Mungkin itu yang Dina rasakan sekarang. Ia sudah terlalu sering menagis atas semua kejadian yang ia alami. Ia terlalu sering mengeluh atas semua hal yang merupakan bagian dari takdirnya. Tanpa ia sadari kalau semua itu akan menjadikannya manusia kuat di hari kemudian.

Oleh karena itu, mulai sekarang Dina tidak akan pernah menangis lagi untuk hal-hal seperti yang sudah ia lewati sebelumnya.

Dengan semangat seperti itu, Dina turun dari motor Sifa setelah sampai di rumah Anisa.

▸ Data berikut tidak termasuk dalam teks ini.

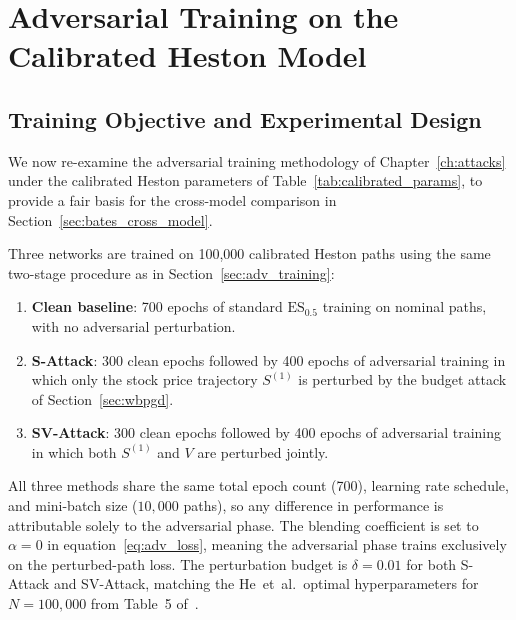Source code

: \section{Adversarial Training on the Calibrated Heston Model}
\label{sec:bates_adv_training}

\subsection{Training Objective and Experimental Design}
\label{sec:bates_adv_obj}

We now re-examine the adversarial training methodology of
Chapter~\ref{ch:attacks} under the calibrated Heston parameters of
Table~\ref{tab:calibrated_params}, to provide a fair basis for the
cross-model comparison in Section~\ref{sec:bates_cross_model}.

Three networks are trained on 100{,}000 calibrated Heston paths using the
same two-stage procedure as in Section~\ref{sec:adv_training}:

\begin{enumerate}
  \item \textbf{Clean baseline}: 700 epochs of standard $\mathrm{ES}_{0.5}$
    training on nominal paths, with no adversarial perturbation.
  \item \textbf{S-Attack}: 300 clean epochs followed by 400 epochs of
    adversarial training in which only the stock price trajectory
    $S^{(1)}$ is perturbed by the budget attack of
    Section~\ref{sec:wbpgd}.
  \item \textbf{SV-Attack}: 300 clean epochs followed by 400 epochs of
    adversarial training in which both $S^{(1)}$ and $V$ are perturbed
    jointly.
\end{enumerate}

All three methods share the same total epoch count (700), learning rate
schedule, and mini-batch size ($10{,}000$ paths), so any difference in
performance is attributable solely to the adversarial phase.  The
blending coefficient is set to $\alpha = 0$ in
equation~\eqref{eq:adv_loss}, meaning the adversarial phase trains
exclusively on the perturbed-path loss.  The perturbation budget is
$\delta = 0.01$ for both S-Attack and SV-Attack, matching the He~et~al.\
optimal hyperparameters for $N = 100{,}000$ from
Table~5 of~\citep{he2025}.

Dina bertekad, hari ini akan menjadi saksi hubungan persahabatannya dengan Anisa akan kembali terjalin.

"Kamu nggak apa-apa sendirian?" tanya Sifa khawatir.

Dina mengangguk seraya tersenyum.

"Nggak apa-apa, Sif. Makasih yah, atas tumpangannya."

Sifa membalas senyuman itu lalu pergi meninggalkan Dina yang penuh dengan tekad.

Sebenarnya Dina hendak menyelesaikan semua masalahnya di sekolah. Tapi, karena Anisa tidak sekolah, Dina memutuskan untuk datang ke rumah.

"Kalau lo emang mau hubungan lo sama Anisa kembali seperti semula, maka ini adalah kesempatannya." Dina kembali mensugesti dirinya sendiri.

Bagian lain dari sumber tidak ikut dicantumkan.